Der Bürgermeister war sofort einverstanden und so setzten die beiden Männer sich an einen freien Tisch, der zu einem Café gehörte. Ein Teil der Plätze lag im Schlagschatten des Kirchturms. Aber auch die restlichen Tische befanden sich im Schatten, die von riesigen Sonnenschirmen erzeugt wurden. Nachdem Reuter und Steffens bei einer freundlichen Kellnerin ihre Bestellung aufgegeben hatten, streckte der Ermittler seine Beine lang aus. Fünf Minuten später löffelte der Bürgermeister zufrieden sein Eis und sprach diesen oder jeden Passanten an. Heiner Steffens war völlig in seinem Element und reagierte daher auch weniger impulsiv, als einer der Border Collies zwischen den Tischen umherlief und kurz bei ihm anhielt. Frank Reuter hielt sein Smartphone in der Hand und schien Textnachrichten zu studieren.

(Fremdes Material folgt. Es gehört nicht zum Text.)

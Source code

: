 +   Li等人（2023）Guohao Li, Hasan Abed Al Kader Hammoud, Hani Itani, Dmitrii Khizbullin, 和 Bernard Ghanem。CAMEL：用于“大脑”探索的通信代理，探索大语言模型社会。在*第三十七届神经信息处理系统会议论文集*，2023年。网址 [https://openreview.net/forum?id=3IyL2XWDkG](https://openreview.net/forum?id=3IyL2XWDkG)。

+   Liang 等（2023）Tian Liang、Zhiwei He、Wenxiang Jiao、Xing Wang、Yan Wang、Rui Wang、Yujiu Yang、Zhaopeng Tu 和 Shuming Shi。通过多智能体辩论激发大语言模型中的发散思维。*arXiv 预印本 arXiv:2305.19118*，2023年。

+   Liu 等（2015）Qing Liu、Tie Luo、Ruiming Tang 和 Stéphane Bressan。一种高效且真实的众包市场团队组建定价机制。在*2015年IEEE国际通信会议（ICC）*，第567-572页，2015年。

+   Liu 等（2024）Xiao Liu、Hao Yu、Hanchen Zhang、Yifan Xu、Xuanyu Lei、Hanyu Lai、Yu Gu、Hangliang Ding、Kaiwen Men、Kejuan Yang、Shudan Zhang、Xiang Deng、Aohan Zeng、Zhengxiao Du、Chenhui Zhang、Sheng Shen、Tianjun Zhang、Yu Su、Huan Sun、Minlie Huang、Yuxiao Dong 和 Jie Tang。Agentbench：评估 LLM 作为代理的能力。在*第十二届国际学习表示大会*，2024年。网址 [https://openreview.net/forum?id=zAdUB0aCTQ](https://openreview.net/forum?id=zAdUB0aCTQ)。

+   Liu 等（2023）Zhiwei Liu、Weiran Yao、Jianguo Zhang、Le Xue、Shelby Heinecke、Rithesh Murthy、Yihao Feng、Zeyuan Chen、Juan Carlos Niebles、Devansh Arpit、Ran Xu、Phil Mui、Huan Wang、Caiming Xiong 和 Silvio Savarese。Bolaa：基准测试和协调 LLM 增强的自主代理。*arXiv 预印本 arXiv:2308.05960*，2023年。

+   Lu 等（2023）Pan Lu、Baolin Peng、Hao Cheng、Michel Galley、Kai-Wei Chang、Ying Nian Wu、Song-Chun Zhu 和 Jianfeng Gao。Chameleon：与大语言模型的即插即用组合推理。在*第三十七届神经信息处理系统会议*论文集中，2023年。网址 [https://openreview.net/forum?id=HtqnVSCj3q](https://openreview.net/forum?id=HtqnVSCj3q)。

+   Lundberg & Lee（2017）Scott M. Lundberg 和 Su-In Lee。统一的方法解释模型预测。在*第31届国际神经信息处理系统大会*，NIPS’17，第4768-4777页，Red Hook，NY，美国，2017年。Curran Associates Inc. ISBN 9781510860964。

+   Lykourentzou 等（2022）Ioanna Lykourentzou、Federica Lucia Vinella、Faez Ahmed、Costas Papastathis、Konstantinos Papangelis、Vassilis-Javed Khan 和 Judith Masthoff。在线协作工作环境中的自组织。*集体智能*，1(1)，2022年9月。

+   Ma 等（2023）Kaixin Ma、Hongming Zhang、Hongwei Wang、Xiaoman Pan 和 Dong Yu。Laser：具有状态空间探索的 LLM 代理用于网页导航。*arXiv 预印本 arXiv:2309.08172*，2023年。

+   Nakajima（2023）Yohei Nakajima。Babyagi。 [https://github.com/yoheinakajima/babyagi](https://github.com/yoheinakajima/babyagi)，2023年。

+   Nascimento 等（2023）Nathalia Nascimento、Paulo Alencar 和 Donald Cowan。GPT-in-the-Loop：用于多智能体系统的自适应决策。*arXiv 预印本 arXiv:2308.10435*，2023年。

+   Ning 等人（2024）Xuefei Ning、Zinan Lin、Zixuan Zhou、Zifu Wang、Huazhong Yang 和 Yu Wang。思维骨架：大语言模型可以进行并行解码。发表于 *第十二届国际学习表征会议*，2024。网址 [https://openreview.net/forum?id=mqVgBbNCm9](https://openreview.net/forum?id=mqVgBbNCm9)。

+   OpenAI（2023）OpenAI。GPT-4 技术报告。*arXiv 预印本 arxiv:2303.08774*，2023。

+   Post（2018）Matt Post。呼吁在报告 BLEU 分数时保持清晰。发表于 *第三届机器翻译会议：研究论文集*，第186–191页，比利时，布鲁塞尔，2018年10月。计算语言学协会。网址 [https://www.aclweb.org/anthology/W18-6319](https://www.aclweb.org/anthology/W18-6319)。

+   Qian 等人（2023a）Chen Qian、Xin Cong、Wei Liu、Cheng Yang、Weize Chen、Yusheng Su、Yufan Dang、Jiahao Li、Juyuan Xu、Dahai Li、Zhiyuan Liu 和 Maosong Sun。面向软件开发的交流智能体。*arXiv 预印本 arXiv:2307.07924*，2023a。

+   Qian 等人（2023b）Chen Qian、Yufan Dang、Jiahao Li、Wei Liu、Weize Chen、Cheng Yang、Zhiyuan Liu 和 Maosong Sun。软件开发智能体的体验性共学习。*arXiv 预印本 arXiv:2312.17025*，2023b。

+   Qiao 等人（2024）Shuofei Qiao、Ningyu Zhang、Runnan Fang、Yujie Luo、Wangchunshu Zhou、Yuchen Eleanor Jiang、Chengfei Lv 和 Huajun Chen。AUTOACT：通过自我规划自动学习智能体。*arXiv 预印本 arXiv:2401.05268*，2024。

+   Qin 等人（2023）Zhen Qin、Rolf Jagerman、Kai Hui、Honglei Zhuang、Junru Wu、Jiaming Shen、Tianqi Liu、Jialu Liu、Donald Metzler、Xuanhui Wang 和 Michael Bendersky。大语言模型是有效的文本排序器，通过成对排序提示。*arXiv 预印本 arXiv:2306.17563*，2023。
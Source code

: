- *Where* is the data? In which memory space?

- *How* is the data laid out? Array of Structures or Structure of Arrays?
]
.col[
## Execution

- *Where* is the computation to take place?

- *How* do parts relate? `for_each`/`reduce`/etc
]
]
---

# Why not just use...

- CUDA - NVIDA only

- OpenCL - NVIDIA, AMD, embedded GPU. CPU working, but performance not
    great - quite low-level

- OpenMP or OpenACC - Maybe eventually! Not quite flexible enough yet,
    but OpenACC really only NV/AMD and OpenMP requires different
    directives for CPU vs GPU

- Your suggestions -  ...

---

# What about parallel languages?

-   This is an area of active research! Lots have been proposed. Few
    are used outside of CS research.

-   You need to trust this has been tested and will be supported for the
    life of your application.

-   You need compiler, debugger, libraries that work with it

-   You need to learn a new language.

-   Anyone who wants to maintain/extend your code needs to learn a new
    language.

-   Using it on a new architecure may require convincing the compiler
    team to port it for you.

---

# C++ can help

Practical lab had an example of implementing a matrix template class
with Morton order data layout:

»Meine Kamera ist weg?«, rief eine Frau erschrocken aus.
Schlagartig verlor Steffens seine entspannte Haltung und ließ den Löffel klirrend ins Glas fallen. Der Mann am Tisch der Frau versuchte sie zu beruhigen und half ihr beim Suchen. Doch die Filmkamera blieb verschwunden.
»So unternehmen Sie endlich etwas, Herr Reuter!«, schimpfte Steffens.
Sein verärgerter Blick ruhte auf dem hoch gewachsenen Ermittler des LKA, der äußerlich gelassen auf den Tumult um ihn herum reagierte. Frank Reuter zückte seine Brieftasche und legte genügend Geld auf den Tisch, um seinen Kaffee und auch den Eisbecher des Bürgermeisters zu bezahlen. Heiner Steffens winkte energisch ab.
»Nein, nein. Ich bezahle natürlich selbst und auch wenn Ihr Einsatz nicht den gewünschten Erfolg hatte, sind Sie mein Gast«, protestierte er entschieden.
Mit einem verschmitzten Lächeln beobachtete der Hauptkommissar, wie der Bürgermeister alle seine Taschen durchsuchte.
»Ihre Brieftasche wurde ebenfalls ein Opfer dieser Diebesbande. Aber keine Sorge, Herr Steffens. Ich weiß jetzt, wer sie sind, und habe Beweisfotos angefertigt«, warf Hauptkommissar Reuter ein.
Der Bürgermeister gab die Suche nach seiner Brieftasche auf und starrte den Ermittler ungläubig an. »Wie, Sie wissen jetzt, wer die Diebe sind? Sie sitzen doch die ganze Zeit entspannt im Schatten und lesen Ihre Textnachrichten?«, staunte Heiner Steffens.
Was ist Reuter aufgefallen und wie konnte er die Diebe bei einer ihrer Raubzüge fotografieren?